ObjectClose( ) ends the execution cycle of an object.
ObjectTerminate( ) terminates an object version and prevents a new
version from ever be created. ObjectGet( ) and ObjectSet( ) are for
accessing a single value property; the generic behavior for setting
a property is to first validate the property type before allowing
the update to occur. ObjectMVGetFirst( ), ObjectMVGetNext( ),
ObjectMVGet( ), ObjectMVAdd( ), and ObjectMVDelete( ) are for
accessing a multi-value property. A multi-value property has unique
key, for example, CHILDREN may be a multi-value property, and its
unique key may be the name or the GUID of the child. ObjectRead( ),
ObjectWrite( ), and ObjectApply( ) are for accessing metadata of a
random access binary blob type.
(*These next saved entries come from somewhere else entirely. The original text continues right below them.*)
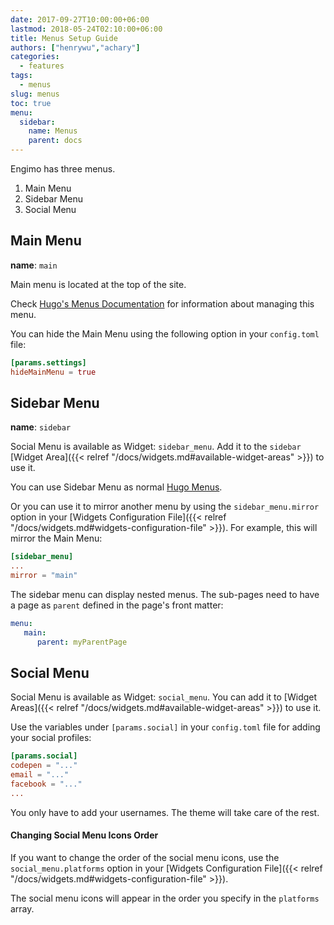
 ```yaml
---
date: 2017-09-27T10:00:00+06:00
lastmod: 2018-05-24T02:10:00+06:00
title: Menus Setup Guide
authors: ["henrywu","achary"]
categories:
  - features
tags:
  - menus
slug: menus
toc: true
menu:
  sidebar:
    name: Menus
    parent: docs
---
```

Engimo has three menus.

1. Main Menu
2. Sidebar Menu
3. Social Menu

## Main Menu

**name**: `main`

Main menu is located at the top of the site.

Check [Hugo's Menus Documentation](https://gohugo.io/content-management/menus/) for information about managing this menu.

You can hide the Main Menu using the following option in your `config.toml` file:

```toml
[params.settings]
hideMainMenu = true
```

## Sidebar Menu

**name**: `sidebar`

Social Menu is available as Widget: `sidebar_menu`. Add it to the `sidebar` [Widget Area]({{< relref "/docs/widgets.md#available-widget-areas" >}}) to use it.

You can use Sidebar Menu as normal [Hugo Menus](https://gohugo.io/content-management/menus/).

Or you can use it to mirror another menu by using the `sidebar_menu.mirror` option in your [Widgets Configuration File]({{< relref "/docs/widgets.md#widgets-configuration-file" >}}). For example, this will mirror the Main Menu:

```toml
[sidebar_menu]
...
mirror = "main"
```

The sidebar menu can display nested menus. The sub-pages need to have a page as `parent` defined in the page's front matter:

```yaml
menu:
   main:
      parent: myParentPage
```

## Social Menu

Social Menu is available as Widget: `social_menu`. You can add it to [Widget Areas]({{< relref "/docs/widgets.md#available-widget-areas" >}}) to use it.

Use the variables under `[params.social]` in your `config.toml` file for adding your social profiles:

```toml
[params.social]
codepen = "..."
email = "..."
facebook = "..."
...
```

You only have to add your usernames. The theme will take care of the rest.

#### Changing Social Menu Icons Order

If you want to change the order of the social menu icons, use the `social_menu.platforms` option in your [Widgets Configuration File]({{< relref "/docs/widgets.md#widgets-configuration-file" >}}).

The social menu icons will appear in the order you specify in the `platforms` array.
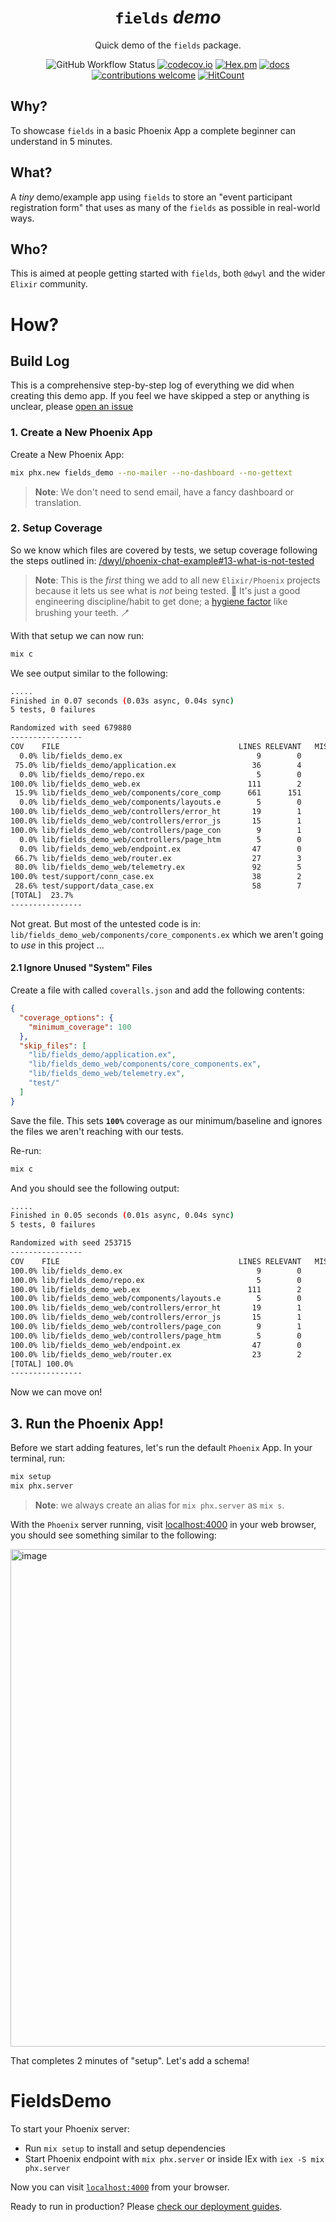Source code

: <div align="center">

# `fields` _demo_

Quick demo of the `fields` package.

![GitHub Workflow Status](https://img.shields.io/github/actions/workflow/status/dwyl/fields-demo/ci.yml?label=build&style=flat-square&branch=main)
[![codecov.io](https://img.shields.io/codecov/c/github/dwyl/fields-demo/main.svg?style=flat-square)](https://codecov.io/github/dwyl/fields-demo?branch=main)
[![Hex.pm](https://img.shields.io/hexpm/v/fields?color=brightgreen&style=flat-square)](https://hex.pm/packages/fields)
[![docs](https://img.shields.io/badge/docs-amaze-brightgreen?style=flat-square)](https://hexdocs.pm/fields/api-reference.html)
[![contributions welcome](https://img.shields.io/badge/contributions-welcome-brightgreen.svg?style=flat-square)](https://github.com/dwyl/fields/issues)
[![HitCount](https://hits.dwyl.com/dwyl/fields-demo.svg)](https://hits.dwyl.com/dwyl/fields-demo)

</div>

## Why?

To showcase `fields` in a basic Phoenix App a complete beginner can understand in 5 minutes.

## What?

A _tiny_ demo/example app using `fields` to store an "event participant registration form"
that uses as many of the `fields` as possible in real-world ways. 

## Who?

This is aimed at people getting started with `fields`,
both `@dwyl` and the wider `Elixir` community.

# How?



## Build Log

This is a comprehensive step-by-step log 
of everything we did when creating this demo app.
If you feel we have skipped a step
or anything is unclear,
please 
[open an issue](https://github.com/dwyl/fields-demo/issues)


### 1. Create a New Phoenix App

Create a New Phoenix App:

```sh
mix phx.new fields_demo --no-mailer --no-dashboard --no-gettext
```

> **Note**: We don't need to send email, have a fancy dashboard or translation. 


### 2. Setup Coverage

So we know which files are covered by tests,
we setup coverage following the steps outlined in:
[/dwyl/phoenix-chat-example#13-what-is-not-tested](https://github.com/dwyl/phoenix-chat-example#13-what-is-not-tested)

> **Note**: This is the _first_ thing 
> we add to all new `Elixir/Phoenix` projects
because it lets us see what is _not_ being tested. 🙈
It's just a good engineering discipline/habit to get done; a 
[hygiene factor](https://en.wikipedia.org/wiki/Two-factor_theory)
like brushing your teeth. 🪥

With that setup we can now run:

```sh
mix c
```

We see output similar to the following:

```sh
.....
Finished in 0.07 seconds (0.03s async, 0.04s sync)
5 tests, 0 failures

Randomized with seed 679880
----------------
COV    FILE                                        LINES RELEVANT   MISSED
  0.0% lib/fields_demo.ex                              9        0        0
 75.0% lib/fields_demo/application.ex                 36        4        1
  0.0% lib/fields_demo/repo.ex                         5        0        0
100.0% lib/fields_demo_web.ex                        111        2        0
 15.9% lib/fields_demo_web/components/core_comp      661      151      127
  0.0% lib/fields_demo_web/components/layouts.e        5        0        0
100.0% lib/fields_demo_web/controllers/error_ht       19        1        0
100.0% lib/fields_demo_web/controllers/error_js       15        1        0
100.0% lib/fields_demo_web/controllers/page_con        9        1        0
  0.0% lib/fields_demo_web/controllers/page_htm        5        0        0
  0.0% lib/fields_demo_web/endpoint.ex                47        0        0
 66.7% lib/fields_demo_web/router.ex                  27        3        1
 80.0% lib/fields_demo_web/telemetry.ex               92        5        1
100.0% test/support/conn_case.ex                      38        2        0
 28.6% test/support/data_case.ex                      58        7        5
[TOTAL]  23.7%
----------------
```

Not great. 
But most of the untested code is in:
`lib/fields_demo_web/components/core_components.ex`
which we aren't going to _use_ in this project ...

#### 2.1 Ignore Unused "System" Files

Create a file with called `coveralls.json`
and add the following contents:

```json
{
  "coverage_options": {
    "minimum_coverage": 100
  },
  "skip_files": [
    "lib/fields_demo/application.ex",
    "lib/fields_demo_web/components/core_components.ex",
    "lib/fields_demo_web/telemetry.ex",
    "test/"
  ]
}
```
Save the file.
This sets **`100%`** coverage as our minimum/baseline
and ignores the files we aren't reaching with our tests.

Re-run:

```sh
mix c
```

And you should see the following output:

```sh
.....
Finished in 0.05 seconds (0.01s async, 0.04s sync)
5 tests, 0 failures

Randomized with seed 253715
----------------
COV    FILE                                        LINES RELEVANT   MISSED
100.0% lib/fields_demo.ex                              9        0        0
100.0% lib/fields_demo/repo.ex                         5        0        0
100.0% lib/fields_demo_web.ex                        111        2        0
100.0% lib/fields_demo_web/components/layouts.e        5        0        0
100.0% lib/fields_demo_web/controllers/error_ht       19        1        0
100.0% lib/fields_demo_web/controllers/error_js       15        1        0
100.0% lib/fields_demo_web/controllers/page_con        9        1        0
100.0% lib/fields_demo_web/controllers/page_htm        5        0        0
100.0% lib/fields_demo_web/endpoint.ex                47        0        0
100.0% lib/fields_demo_web/router.ex                  23        2        0
[TOTAL] 100.0%
----------------
```

Now we can move on!

## 3. Run the Phoenix App!

Before we start adding features,
let's run the default `Phoenix` App.
In your terminal, run:

```sh
mix setup
mix phx.server
```

> **Note**: we always create an alias for `mix phx.server` as `mix s`.

With the `Phoenix` server running,
visit 
[localhost:4000](http://localhost:4000)
in your web browser,
you should see something similar to the following:

<img width="796" alt="image" src="https://github.com/dwyl/fields/assets/194400/891e890e-c94a-402e-baee-ee47fd3725a7">

That completes 2 minutes of "setup".
Let's add a schema!

# FieldsDemo

To start your Phoenix server:

  * Run `mix setup` to install and setup dependencies
  * Start Phoenix endpoint with `mix phx.server` or inside IEx with `iex -S mix phx.server`

Now you can visit [`localhost:4000`](http://localhost:4000) from your browser.

Ready to run in production? Please [check our deployment guides](https://hexdocs.pm/phoenix/deployment.html).

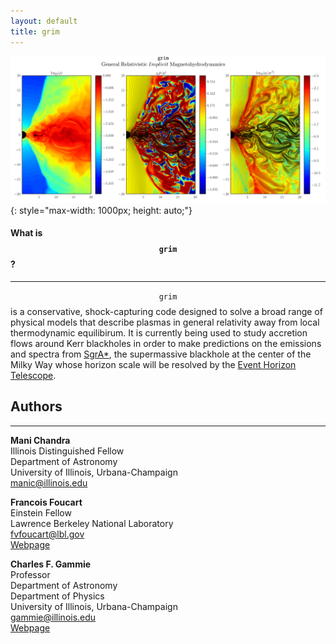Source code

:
 ```yaml
---
layout: default
title: grim
---
```


![cover_image](EMHD_560x512_t_1400M_zoom1.png){: style="max-width: 1000px; height: auto;"}

#### What is $$\mathtt{grim}$$ ?
---
$$\mathtt{grim}$$ is a conservative, shock-capturing code designed to solve a
broad range of physical models that describe plasmas in general relativity away
from local thermodynamic equilibirum. It is currently being used to study
accretion flows around Kerr blackholes in order to make predictions on the
emissions and spectra from
[SgrA\*](https://en.wikipedia.org/wiki/Sagittarius_A*), the supermassive
blackhole at the center of the Milky Way whose horizon scale will be resolved by
the [Event Horizon Telescope](http://www.eventhorizontelescope.org/).

## Authors
---
**Mani Chandra**<br>
Illinois Distinguished Fellow   
Department of Astronomy  
University of Illinois, Urbana-Champaign<br>
<manic@illinois.edu>


**Francois Foucart**<br>
Einstein Fellow  
Lawrence Berkeley National Laboratory<br>
<fvfoucart@lbl.gov><br>
[Webpage](https://sites.google.com/site/francoisfoucart/home)

**Charles F. Gammie**<br>
Professor  
Department of Astronomy  
Department of Physics  
University of Illinois, Urbana-Champaign<br> 
<gammie@illinois.edu><br>
[Webpage](http://rainman.astro.illinois.edu/gammie/)
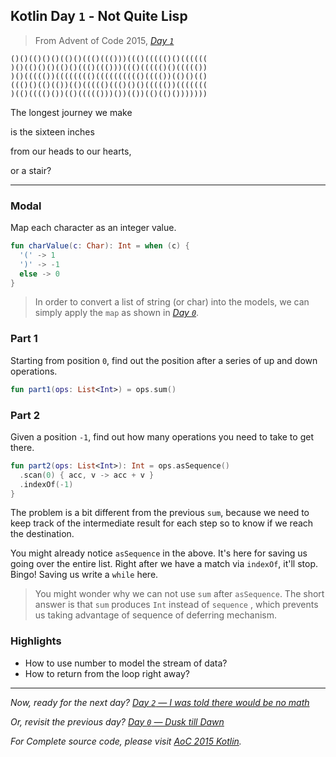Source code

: ## Kotlin Day `1` - Not Quite Lisp

> From Advent of Code 2015, [*Day `1`*](https://adventofcode.com/2015/day/1)



```
()()(()()()(()()((()((()))((()((((()()((((((
)()(()()()(()()((()((()))((()((((()()((((())
)()((((())(((((((()(((((((((()(((())(()()(()
((()()(()(())(()((((()((()()()((((())(((((((
)(()(((()())(()((((()))())(())(()(()()))))))
```

The longest journey we make

is the sixteen inches

from our heads to our hearts, 

or a stair?

---

### Modal

Map each character as an integer value.

```kotlin
fun charValue(c: Char): Int = when (c) {
  '(' -> 1
  ')' -> -1
  else -> 0
}
```

> In order to convert a list of string (or char) into the models, we can simply apply the `map` as shown in [*Day `0`*](https://medium.com/@windmaomao/kotlin-day-0-dusk-till-dawn-b1696e311181).

### Part 1

Starting from position `0`, find out the position after a series of up and down operations. 

```kotlin
fun part1(ops: List<Int>) = ops.sum()
```


### Part 2

Given a position `-1`, find out how many operations you need to take to get there.

```kotlin
fun part2(ops: List<Int>): Int = ops.asSequence()
  .scan(0) { acc, v -> acc + v }
  .indexOf(-1)
}
```

The problem is a bit different from the previous `sum`, because we need to keep track of the intermediate result for each step so to know if we reach the destination.

You might already notice `asSequence` in the above. It's here for saving us going over the entire list. Right after we have a match via `indexOf`, it'll stop. Bingo! Saving us write a `while` here.

>  You might wonder why we can not use `sum` after `asSequence`. The short answer is that `sum` produces `Int` instead of `sequence` , which prevents us taking advantage of sequence of deferring mechanism.

### Highlights

- How to use number to model the stream of data?
- How to return from the loop right away?

---

*Now, ready for the next day?* [*Day `2` — I was told there would be no math*](https://medium.com/@windmaomao/kotlin-day-2-i-was-told-there-would-be-no-math-ec0f9e1064cc)

*Or, revisit the previous day?* [*Day `0` — Dusk till Dawn*](https://medium.com/@windmaomao/kotlin-day-0-dusk-till-dawn-b1696e311181)

*For Complete source code, please visit* [*AoC 2015 Kotlin*](https://github.com/windmaomao/adventofcode/tree/master/2015/kt/src/test/kotlin/org/adventofcode)*.*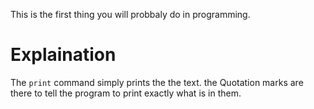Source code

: This is the first thing you will probbaly do in programming.
# Explaination
The ``` print ``` command simply prints the the text. the Quotation marks are there to tell the program to print exactly what is in them.
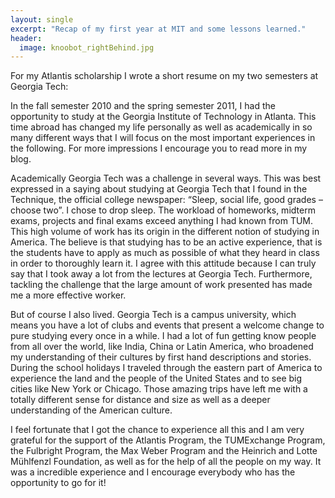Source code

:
 ```yaml
---
layout: single
excerpt: "Recap of my first year at MIT and some lessons learned."
header:
  image: knoobot_rightBehind.jpg
---
```

For my Atlantis scholarship I wrote a short resume on my two semesters
at Georgia Tech:

In the fall semester 2010 and the spring semester 2011, I had the
opportunity to study at the Georgia Institute of Technology in Atlanta.
This time abroad has changed my life personally as well as academically
in so many different ways that I will focus on the most important
experiences in the following. For more impressions I encourage you to
read more in my blog.

Academically Georgia Tech was a challenge in several ways. This was
best expressed in a saying about studying at Georgia Tech that I found
in the Technique, the official college newspaper: “Sleep, social life,
good grades – choose two”. I chose to drop sleep. The workload of
homeworks, midterm exams, projects and final exams exceed anything I
had known from TUM. This high volume of work has its origin in the
different notion of studying in America. The believe is that studying
has to be an active experience, that is the students have to apply as
much as possible of what they heard in class in order to thoroughly
learn it. I agree with this attitude because I can truly say that I
took away a lot from the lectures at Georgia Tech. Furthermore,
tackling the challenge that the large amount of work presented has made
me a more effective worker.

But of course I also lived. Georgia Tech is a campus university, which
means you have a lot of clubs and events that present a welcome change
to pure studying every once in a while. I had a lot of fun getting know
people from all over the world, like India, China or Latin America, who
broadened my understanding of their cultures by first hand descriptions
and stories. During the school holidays I traveled through the eastern
part of America to experience the land and the people of the United
States and to see big cities like New York or Chicago. Those amazing
trips have left me with a totally different sense for distance and size
as well as a deeper understanding of the American culture.

I feel fortunate that I got the chance to experience all this and I am
very grateful for the support of the Atlantis Program, the TUMExchange
Program, the Fulbright Program, the Max Weber Program and the Heinrich
and Lotte Mühlfenzl Foundation, as well as for the help of all the
people on my way. It was a incredible experience and I encourage
everybody who has the opportunity to go for it!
ObjectRecordAppend( ),
ObjectRecordGetFirst( ), ObjectRecordGetNext( ), and
ObjectRecordGetAt( ) are for accessing metadata of sequential
access binary blob type.
[0108] The above object interfaces are a representative subset of
the actual basic object behaviors of the DMS. There are merely
illustrative of the functional behavior of the active objects. If
desired, an object class may define its own set of specific
behaviors.
[0109] In DMS, and as will be described in more detail below,
preferably there are many data source active object classes, for
example, a directory object, a file object, database object, and
the like. FIGS. 6-7 illustrate sample instances of a respective
directory object and a file object. In particular, in FIG. 6 the
directory object (FOO) has three versions. In the first version,
the directory object only has the version 1 of a subdirectory
object--DOO. The subdirectory object changed its name to WOO, thus
a version 2 of the subdirectory object is created; as a result, a
version 2 of FOO is created to link to the version 2 of the
subdirectory. On version 3 of FOO, a new file under the directory
FOO is created. The links, shown as dotted arrows, on the directory
object FOO are stored as a "CHILDREN" property, and this property
is of multi-value GUID type. These links allow the active object to
build up object relationships or an object hierarchy; in this case,
which is merely representative, it is parent-child relationship.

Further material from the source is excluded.